*** Data for analysis Section Begins ***

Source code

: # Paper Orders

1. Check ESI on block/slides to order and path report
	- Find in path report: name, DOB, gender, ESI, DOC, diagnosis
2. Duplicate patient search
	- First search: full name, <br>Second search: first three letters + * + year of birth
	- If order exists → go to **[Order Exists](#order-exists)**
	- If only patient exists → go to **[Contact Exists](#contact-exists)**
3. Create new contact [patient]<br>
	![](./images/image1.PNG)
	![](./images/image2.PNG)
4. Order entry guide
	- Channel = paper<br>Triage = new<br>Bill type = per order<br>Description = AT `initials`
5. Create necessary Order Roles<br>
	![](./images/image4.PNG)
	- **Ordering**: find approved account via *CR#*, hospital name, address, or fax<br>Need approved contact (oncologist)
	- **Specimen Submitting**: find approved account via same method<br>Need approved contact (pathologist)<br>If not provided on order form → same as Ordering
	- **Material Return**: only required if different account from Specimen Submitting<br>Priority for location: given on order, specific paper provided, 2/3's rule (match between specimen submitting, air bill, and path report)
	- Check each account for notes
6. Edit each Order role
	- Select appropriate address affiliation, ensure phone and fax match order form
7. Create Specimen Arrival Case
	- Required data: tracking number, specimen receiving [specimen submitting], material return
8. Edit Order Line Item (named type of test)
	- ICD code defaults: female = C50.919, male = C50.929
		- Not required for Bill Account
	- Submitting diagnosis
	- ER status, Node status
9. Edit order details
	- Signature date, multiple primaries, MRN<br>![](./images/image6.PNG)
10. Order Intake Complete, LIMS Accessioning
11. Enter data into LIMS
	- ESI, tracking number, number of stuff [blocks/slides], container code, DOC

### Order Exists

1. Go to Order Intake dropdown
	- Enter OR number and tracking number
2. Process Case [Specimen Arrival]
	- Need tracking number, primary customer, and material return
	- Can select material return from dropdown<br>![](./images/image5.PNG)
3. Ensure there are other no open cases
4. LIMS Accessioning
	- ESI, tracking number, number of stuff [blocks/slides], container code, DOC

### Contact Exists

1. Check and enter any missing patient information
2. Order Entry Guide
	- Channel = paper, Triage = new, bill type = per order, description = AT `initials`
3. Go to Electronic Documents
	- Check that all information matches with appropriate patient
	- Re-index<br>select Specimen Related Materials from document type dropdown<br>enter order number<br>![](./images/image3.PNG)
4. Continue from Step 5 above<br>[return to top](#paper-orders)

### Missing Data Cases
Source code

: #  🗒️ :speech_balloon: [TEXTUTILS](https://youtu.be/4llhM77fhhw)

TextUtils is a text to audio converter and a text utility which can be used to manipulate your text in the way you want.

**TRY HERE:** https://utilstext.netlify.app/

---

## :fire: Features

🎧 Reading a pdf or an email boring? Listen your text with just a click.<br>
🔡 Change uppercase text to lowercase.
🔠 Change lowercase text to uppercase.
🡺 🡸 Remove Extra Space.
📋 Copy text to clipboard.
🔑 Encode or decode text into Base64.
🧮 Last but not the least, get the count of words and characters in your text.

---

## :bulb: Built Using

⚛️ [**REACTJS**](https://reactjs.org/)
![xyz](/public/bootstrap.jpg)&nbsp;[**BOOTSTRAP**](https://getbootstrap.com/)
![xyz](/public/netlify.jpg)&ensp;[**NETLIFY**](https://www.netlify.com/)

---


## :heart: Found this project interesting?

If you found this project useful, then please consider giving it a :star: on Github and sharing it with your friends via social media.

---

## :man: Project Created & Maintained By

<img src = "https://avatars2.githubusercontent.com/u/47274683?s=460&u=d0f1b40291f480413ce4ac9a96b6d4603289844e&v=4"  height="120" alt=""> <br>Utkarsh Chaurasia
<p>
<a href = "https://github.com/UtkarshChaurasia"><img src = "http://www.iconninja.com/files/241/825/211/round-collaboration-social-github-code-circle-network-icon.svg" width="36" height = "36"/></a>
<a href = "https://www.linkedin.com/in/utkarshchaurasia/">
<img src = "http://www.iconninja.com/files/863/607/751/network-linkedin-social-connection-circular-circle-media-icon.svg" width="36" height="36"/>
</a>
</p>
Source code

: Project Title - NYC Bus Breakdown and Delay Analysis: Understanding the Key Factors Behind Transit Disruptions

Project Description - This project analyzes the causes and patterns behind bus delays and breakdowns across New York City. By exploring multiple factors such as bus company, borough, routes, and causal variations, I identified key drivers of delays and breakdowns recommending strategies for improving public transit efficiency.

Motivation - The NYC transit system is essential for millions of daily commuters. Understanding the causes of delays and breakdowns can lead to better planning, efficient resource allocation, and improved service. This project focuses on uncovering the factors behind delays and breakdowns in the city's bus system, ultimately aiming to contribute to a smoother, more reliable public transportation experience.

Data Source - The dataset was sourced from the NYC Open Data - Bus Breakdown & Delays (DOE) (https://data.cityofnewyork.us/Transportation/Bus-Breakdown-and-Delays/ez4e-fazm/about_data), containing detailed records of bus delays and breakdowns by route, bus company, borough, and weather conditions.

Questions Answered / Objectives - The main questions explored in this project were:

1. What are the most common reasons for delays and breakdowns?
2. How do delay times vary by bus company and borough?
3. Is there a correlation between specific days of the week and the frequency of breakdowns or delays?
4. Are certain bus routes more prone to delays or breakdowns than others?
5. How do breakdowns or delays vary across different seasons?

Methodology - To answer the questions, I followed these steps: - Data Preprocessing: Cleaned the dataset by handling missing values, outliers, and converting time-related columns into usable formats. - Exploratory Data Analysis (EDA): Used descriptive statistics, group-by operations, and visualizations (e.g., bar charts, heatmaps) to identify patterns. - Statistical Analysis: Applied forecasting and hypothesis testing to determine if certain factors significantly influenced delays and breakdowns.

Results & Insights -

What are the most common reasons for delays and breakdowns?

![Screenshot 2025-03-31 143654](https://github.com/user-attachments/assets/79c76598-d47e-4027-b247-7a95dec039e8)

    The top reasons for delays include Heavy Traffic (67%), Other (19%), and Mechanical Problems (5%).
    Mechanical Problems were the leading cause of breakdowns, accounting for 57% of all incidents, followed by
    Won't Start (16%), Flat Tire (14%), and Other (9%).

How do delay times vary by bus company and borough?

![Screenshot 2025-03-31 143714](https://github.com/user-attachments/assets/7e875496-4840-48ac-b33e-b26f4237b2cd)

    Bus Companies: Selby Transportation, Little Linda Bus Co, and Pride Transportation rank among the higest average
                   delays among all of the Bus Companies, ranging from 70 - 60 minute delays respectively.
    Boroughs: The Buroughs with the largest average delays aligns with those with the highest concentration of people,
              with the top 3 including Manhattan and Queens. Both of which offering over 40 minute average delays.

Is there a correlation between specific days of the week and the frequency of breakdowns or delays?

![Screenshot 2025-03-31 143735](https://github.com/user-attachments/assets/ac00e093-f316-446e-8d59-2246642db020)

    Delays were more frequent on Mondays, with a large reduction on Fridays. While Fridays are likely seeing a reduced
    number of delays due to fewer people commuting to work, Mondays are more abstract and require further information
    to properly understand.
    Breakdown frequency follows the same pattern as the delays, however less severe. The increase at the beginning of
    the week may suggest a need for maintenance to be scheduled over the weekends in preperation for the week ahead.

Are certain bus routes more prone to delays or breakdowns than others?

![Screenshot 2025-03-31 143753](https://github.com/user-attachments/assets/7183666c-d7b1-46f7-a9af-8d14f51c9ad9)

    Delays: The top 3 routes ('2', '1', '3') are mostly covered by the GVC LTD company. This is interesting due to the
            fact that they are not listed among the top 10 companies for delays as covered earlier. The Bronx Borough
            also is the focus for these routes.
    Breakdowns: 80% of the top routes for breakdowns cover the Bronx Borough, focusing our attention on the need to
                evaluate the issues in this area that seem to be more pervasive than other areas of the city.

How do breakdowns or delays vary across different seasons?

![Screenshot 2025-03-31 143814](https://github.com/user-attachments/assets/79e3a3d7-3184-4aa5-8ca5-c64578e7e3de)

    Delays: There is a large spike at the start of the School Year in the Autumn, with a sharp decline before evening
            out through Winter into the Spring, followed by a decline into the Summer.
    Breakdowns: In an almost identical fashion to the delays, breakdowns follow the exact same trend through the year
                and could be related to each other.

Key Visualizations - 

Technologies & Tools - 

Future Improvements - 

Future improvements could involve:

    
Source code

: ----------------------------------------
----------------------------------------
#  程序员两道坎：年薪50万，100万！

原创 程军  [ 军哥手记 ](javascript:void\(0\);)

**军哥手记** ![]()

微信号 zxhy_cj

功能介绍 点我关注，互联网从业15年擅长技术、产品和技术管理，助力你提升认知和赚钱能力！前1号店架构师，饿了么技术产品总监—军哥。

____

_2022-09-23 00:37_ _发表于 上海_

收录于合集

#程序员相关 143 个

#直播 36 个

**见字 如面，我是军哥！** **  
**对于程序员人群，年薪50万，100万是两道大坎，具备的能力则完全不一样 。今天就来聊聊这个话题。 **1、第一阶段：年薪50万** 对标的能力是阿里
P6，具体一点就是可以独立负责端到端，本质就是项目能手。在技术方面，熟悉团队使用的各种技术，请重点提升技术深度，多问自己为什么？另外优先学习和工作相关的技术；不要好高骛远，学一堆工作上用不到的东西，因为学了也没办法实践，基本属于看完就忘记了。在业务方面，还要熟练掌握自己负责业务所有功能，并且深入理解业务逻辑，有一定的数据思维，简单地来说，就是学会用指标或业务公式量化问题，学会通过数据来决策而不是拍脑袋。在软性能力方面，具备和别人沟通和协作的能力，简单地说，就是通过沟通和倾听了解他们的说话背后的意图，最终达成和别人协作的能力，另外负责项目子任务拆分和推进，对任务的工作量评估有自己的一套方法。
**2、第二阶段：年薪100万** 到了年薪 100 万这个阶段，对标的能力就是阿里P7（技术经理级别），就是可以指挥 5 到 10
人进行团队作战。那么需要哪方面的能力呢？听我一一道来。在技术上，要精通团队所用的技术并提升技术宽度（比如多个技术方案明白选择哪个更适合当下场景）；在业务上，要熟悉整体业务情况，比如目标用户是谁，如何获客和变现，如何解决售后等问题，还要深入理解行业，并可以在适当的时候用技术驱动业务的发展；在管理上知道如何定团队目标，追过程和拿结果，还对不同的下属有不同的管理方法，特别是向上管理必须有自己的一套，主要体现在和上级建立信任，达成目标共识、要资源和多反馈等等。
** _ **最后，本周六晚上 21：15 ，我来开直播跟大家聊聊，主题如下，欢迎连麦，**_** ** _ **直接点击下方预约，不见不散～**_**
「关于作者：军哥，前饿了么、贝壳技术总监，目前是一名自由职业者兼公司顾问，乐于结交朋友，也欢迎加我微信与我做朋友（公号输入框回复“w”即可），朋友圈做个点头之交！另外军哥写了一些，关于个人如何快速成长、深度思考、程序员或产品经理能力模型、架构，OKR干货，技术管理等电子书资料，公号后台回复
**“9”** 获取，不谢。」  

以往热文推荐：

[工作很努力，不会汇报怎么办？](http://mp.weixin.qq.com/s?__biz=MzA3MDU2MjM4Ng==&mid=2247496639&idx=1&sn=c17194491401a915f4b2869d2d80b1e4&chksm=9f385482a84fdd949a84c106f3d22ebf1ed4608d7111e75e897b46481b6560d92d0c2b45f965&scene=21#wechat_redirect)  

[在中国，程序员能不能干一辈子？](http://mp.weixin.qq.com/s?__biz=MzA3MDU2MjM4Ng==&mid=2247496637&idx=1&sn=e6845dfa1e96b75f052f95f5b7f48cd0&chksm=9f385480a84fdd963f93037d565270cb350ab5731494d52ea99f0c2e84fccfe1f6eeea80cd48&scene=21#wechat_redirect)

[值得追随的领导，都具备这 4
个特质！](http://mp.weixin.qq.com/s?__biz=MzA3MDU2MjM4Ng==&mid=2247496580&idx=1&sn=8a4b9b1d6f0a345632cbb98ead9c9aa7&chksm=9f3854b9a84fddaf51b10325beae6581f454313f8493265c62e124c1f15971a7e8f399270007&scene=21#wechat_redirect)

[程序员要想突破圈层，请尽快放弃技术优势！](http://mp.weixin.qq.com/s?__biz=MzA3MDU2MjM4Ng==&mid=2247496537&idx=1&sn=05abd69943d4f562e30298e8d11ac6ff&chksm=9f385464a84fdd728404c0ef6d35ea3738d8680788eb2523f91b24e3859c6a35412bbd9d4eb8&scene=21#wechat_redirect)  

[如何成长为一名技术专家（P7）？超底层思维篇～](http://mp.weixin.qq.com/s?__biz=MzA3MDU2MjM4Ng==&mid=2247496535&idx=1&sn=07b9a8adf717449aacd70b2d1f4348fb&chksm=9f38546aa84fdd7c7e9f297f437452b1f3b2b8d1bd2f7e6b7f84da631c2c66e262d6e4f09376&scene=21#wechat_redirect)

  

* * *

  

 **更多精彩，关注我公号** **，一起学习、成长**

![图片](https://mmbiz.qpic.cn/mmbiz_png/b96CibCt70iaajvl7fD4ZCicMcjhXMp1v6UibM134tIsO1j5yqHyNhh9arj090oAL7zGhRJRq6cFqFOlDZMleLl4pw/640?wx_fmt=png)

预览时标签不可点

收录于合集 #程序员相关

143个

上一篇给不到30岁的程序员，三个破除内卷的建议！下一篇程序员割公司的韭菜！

*** Data for analysis Section Ends ***

(What to work on) Only the lines from the one with "[值得追随的领导，都具备这 4" through the end of the data belong in the answer, each reproduced exactly.

(Solved problem)
[值得追随的领导，都具备这 4
个特质！](http://mp.weixin.qq.com/s?__biz=MzA3MDU2MjM4Ng==&mid=2247496580&idx=1&sn=8a4b9b1d6f0a345632cbb98ead9c9aa7&chksm=9f3854b9a84fddaf51b10325beae6581f454313f8493265c62e124c1f15971a7e8f399270007&scene=21#wechat_redirect)

[程序员要想突破圈层，请尽快放弃技术优势！](http://mp.weixin.qq.com/s?__biz=MzA3MDU2MjM4Ng==&mid=2247496537&idx=1&sn=05abd69943d4f562e30298e8d11ac6ff&chksm=9f385464a84fdd728404c0ef6d35ea3738d8680788eb2523f91b24e3859c6a35412bbd9d4eb8&scene=21#wechat_redirect)  

[如何成长为一名技术专家（P7）？超底层思维篇～](http://mp.weixin.qq.com/s?__biz=MzA3MDU2MjM4Ng==&mid=2247496535&idx=1&sn=07b9a8adf717449aacd70b2d1f4348fb&chksm=9f38546aa84fdd7c7e9f297f437452b1f3b2b8d1bd2f7e6b7f84da631c2c66e262d6e4f09376&scene=21#wechat_redirect)

  

* * *

  

 **更多精彩，关注我公号** **，一起学习、成长**

![图片](https://mmbiz.qpic.cn/mmbiz_png/b96CibCt70iaajvl7fD4ZCicMcjhXMp1v6UibM134tIsO1j5yqHyNhh9arj090oAL7zGhRJRq6cFqFOlDZMleLl4pw/640?wx_fmt=png)

预览时标签不可点

收录于合集 #程序员相关

143个

上一篇给不到30岁的程序员，三个破除内卷的建议！下一篇程序员割公司的韭菜！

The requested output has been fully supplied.